■ Problem requirements ■
Please return all lines from the records below that include the string "associated".

[Opening Source material section]

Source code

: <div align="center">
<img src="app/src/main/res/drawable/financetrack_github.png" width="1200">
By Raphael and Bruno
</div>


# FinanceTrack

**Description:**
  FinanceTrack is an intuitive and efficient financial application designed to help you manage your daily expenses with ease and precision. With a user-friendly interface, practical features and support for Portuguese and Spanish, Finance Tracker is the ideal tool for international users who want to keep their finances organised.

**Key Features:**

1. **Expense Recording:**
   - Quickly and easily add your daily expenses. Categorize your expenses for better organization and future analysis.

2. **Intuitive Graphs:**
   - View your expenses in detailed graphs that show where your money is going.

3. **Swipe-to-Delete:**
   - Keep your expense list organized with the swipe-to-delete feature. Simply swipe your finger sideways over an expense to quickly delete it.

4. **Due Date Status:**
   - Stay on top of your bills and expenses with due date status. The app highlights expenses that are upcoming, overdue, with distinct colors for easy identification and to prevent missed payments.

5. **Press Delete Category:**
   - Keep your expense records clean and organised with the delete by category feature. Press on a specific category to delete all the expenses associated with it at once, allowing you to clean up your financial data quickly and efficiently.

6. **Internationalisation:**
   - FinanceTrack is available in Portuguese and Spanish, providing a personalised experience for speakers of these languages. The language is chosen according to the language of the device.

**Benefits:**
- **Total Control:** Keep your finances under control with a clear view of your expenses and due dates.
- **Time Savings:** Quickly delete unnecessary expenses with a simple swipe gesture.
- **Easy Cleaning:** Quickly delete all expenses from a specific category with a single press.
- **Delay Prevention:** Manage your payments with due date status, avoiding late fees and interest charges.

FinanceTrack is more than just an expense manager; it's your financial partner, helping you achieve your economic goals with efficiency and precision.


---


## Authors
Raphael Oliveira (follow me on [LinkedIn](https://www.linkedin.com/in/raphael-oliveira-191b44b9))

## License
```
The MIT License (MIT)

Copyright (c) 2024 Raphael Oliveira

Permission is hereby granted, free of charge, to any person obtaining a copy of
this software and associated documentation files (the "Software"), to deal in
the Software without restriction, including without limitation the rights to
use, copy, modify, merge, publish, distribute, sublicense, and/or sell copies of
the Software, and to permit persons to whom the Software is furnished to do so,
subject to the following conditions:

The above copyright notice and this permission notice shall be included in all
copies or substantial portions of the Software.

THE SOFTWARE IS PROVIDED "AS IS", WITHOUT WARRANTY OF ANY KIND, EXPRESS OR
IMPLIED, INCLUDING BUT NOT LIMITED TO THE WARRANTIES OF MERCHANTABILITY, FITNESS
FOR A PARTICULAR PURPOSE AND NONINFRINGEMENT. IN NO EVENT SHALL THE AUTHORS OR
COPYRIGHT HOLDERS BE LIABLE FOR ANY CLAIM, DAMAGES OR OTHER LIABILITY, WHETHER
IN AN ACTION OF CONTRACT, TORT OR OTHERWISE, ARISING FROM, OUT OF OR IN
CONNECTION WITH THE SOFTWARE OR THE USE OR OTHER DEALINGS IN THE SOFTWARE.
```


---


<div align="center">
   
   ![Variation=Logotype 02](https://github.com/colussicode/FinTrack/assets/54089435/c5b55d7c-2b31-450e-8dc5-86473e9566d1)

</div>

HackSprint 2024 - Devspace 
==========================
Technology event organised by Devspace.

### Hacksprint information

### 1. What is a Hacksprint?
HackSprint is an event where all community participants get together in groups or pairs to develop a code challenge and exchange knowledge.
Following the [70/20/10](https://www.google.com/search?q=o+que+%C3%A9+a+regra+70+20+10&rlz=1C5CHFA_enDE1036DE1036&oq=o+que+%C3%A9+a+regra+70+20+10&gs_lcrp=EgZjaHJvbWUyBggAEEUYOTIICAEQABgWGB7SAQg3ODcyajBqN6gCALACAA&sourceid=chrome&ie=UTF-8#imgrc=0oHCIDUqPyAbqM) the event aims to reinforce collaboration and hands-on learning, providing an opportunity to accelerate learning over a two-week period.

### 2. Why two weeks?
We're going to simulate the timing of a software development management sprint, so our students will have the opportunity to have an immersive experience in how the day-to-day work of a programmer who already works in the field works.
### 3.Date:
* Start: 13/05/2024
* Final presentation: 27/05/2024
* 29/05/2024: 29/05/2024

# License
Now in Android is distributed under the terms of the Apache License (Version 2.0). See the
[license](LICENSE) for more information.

[Closing Source material section]

■ Worked solution ■
   - Keep your expense records clean and organised with the delete by category feature. Press on a specific category to delete all the expenses associated with it at once, allowing you to clean up your financial data quickly and efficiently.
this software and associated documentation files (the "Software"), to deal in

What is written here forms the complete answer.